| Exercise objective |
How many lines in the entries below include the string "caption"? Answer with the number only.

Stored data entries:
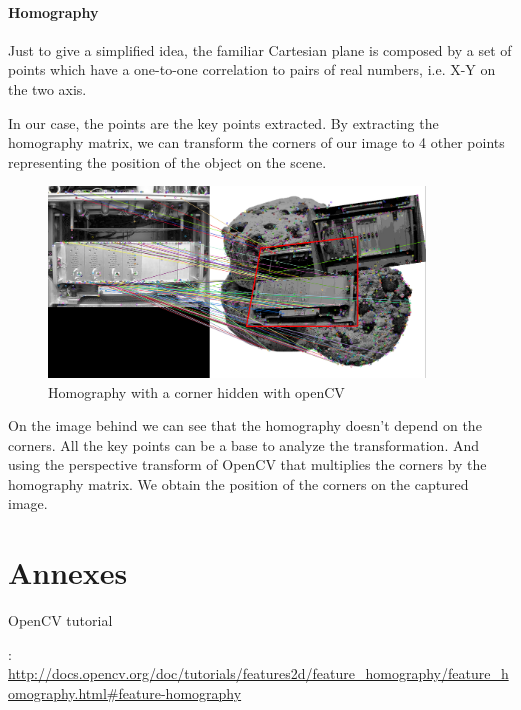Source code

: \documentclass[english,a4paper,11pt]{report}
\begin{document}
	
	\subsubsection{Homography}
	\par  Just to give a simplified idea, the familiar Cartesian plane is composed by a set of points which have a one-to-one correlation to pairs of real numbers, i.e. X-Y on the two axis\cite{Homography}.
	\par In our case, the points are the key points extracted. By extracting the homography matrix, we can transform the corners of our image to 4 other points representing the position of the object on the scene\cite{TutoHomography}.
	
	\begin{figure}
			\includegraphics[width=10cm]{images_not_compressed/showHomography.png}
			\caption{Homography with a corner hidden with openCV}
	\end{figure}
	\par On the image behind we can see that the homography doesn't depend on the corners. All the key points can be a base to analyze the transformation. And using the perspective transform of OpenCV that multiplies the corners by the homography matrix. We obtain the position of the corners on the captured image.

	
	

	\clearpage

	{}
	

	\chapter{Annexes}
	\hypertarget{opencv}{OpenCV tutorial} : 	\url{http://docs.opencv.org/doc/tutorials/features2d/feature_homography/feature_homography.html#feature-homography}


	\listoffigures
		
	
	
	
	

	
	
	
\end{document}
* * *
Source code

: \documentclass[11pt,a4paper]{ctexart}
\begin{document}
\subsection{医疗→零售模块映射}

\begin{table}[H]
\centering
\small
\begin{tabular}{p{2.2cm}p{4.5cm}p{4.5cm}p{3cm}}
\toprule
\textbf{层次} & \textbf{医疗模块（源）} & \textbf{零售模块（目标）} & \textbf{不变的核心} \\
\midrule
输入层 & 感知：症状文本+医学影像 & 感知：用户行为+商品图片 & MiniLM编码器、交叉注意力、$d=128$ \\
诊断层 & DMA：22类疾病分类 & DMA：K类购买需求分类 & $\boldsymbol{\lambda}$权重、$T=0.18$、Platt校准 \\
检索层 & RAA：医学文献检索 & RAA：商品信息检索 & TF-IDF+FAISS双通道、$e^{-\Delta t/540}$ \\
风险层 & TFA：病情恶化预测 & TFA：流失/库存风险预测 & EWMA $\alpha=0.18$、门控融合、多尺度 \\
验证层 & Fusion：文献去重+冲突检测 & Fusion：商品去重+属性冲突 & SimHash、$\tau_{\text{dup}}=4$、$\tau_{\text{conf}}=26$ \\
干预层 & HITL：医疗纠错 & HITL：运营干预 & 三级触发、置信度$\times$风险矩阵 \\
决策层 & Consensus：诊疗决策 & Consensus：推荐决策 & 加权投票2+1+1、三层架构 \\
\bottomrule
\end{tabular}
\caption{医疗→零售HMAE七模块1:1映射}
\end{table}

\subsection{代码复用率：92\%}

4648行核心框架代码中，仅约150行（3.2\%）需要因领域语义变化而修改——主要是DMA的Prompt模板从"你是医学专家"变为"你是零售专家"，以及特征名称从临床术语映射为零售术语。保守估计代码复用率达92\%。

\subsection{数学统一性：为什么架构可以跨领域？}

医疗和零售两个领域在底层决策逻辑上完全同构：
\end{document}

| Exercise output |
2